Jalons pour une histoire du fleurissement

A partir de cette étude en trois espaces/temps Martine Bergues tente une mise en perspective de l’exemple du Lot par rapport à ‘histoire des jardins. Elle questionne le temps de l’apparition des fleurs au jardin, elle dit comment depuis la Renaissance, le jardin est un indicateur social, technique voire philosophique. Entre esthétisme et hygiénisme, l’essor du tourisme a joué un rôle dans le fleurissement progressif des villes et villages. C’est enfin l’occasion d’évoquer le rôle des sociétés d’horticulture et des entreprises du secteur.

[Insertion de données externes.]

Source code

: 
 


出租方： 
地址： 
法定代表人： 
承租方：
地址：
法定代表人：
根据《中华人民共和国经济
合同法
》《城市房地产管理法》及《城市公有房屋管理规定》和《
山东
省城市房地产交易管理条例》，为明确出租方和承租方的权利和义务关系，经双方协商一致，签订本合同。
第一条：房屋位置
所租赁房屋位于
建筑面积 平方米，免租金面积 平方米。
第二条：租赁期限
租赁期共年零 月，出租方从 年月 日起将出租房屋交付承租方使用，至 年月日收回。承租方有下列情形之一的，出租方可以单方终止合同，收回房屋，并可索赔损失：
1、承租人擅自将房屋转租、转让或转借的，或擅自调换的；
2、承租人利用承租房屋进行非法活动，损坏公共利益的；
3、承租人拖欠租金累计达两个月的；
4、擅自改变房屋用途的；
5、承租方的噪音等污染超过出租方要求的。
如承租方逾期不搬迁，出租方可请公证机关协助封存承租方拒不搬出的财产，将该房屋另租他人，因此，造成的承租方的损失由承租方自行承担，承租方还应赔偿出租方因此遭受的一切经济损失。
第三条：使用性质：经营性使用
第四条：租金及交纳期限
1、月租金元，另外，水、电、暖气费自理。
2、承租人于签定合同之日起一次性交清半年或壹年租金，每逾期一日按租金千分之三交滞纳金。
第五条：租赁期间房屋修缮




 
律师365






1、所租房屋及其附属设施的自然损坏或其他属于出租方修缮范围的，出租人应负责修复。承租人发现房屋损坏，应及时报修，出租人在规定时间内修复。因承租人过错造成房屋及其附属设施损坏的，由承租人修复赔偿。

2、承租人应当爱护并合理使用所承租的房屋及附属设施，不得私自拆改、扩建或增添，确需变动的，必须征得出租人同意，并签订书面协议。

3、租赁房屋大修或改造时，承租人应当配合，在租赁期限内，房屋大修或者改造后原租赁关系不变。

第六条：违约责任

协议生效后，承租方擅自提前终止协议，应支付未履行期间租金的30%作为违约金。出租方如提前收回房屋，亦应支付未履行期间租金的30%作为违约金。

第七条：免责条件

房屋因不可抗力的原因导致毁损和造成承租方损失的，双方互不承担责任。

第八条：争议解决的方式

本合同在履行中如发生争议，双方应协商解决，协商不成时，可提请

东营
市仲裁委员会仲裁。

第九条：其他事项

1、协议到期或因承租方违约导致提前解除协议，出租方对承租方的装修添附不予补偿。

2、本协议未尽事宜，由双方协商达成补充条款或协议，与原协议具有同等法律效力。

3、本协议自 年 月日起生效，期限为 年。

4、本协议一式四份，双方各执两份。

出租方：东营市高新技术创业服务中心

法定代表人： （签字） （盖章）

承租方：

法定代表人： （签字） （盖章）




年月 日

Les concours des villes et villages fleuris: une institution

L’auteur pose ici des repères chronologiques pour un phénomène qui étonnera peut-être le citadin mais qui est bien connu des ruraux: une véritable compétition locale qui répons à un règlement exposé en détail. Le concours et ses règles ont évolué à la fois vers un fleurissement plus collectifs où les mairies jouent un grand rôle et une reconnaissance de nouvelles formes de jardins autour de la notion de fragilité écologique.
Le phénomène est analysé dans ses réalités locales avec l’exemple de trois villages, mais aussi départemental, niveau où s’expriment des enjeux et mises en scène du politique avec un véritable rituel, digne de l’agrégation selon Martine Bergues, lors de la remise des prix.

Ce livre propose un parcours étonnant et éclairant sur le jardin des fleurs.